═════ Supplied entries

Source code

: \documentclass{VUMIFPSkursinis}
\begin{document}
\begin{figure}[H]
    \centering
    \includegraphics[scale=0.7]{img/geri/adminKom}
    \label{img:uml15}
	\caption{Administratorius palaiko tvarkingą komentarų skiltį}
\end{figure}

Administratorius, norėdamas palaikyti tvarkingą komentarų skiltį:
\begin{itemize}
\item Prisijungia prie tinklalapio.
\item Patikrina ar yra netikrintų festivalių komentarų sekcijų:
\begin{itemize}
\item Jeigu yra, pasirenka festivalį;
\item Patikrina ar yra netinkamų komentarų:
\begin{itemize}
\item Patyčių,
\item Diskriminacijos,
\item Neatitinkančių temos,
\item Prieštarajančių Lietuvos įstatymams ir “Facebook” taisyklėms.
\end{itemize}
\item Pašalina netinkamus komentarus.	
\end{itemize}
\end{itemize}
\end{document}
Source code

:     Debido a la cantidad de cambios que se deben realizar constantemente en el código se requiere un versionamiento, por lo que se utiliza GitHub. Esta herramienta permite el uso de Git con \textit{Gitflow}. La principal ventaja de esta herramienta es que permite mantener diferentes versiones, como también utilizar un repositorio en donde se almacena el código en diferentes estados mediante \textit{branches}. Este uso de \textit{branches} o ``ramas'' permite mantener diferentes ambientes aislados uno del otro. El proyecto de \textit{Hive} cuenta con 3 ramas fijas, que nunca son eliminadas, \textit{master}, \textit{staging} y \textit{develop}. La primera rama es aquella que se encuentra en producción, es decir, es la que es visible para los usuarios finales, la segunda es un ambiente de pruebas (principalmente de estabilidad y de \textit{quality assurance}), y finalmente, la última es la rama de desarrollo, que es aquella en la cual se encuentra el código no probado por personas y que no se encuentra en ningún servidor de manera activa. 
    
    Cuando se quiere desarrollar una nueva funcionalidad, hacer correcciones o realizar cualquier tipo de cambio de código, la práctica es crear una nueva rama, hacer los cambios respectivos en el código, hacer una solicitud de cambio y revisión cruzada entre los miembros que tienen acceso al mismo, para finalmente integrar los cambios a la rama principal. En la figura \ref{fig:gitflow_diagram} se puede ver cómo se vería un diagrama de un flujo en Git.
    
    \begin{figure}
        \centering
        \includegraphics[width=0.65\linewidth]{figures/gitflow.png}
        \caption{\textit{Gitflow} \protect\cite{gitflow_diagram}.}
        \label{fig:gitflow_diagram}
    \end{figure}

══════════

Exercise requirements — Starting at the line that has "palaiko tvarkingą komentarų" in the records above, restate word for word every line until the one that has "Prieštarajančių Lietuvos įstatymams", and include that one as well.

Result of this exercise —
	\caption{Administratorius palaiko tvarkingą komentarų skiltį}
\end{figure}

Administratorius, norėdamas palaikyti tvarkingą komentarų skiltį:
\begin{itemize}
\item Prisijungia prie tinklalapio.
\item Patikrina ar yra netikrintų festivalių komentarų sekcijų:
\begin{itemize}
\item Jeigu yra, pasirenka festivalį;
\item Patikrina ar yra netinkamų komentarų:
\begin{itemize}
\item Patyčių,
\item Diskriminacijos,
\item Neatitinkančių temos,
\item Prieštarajančių Lietuvos įstatymams ir “Facebook” taisyklėms.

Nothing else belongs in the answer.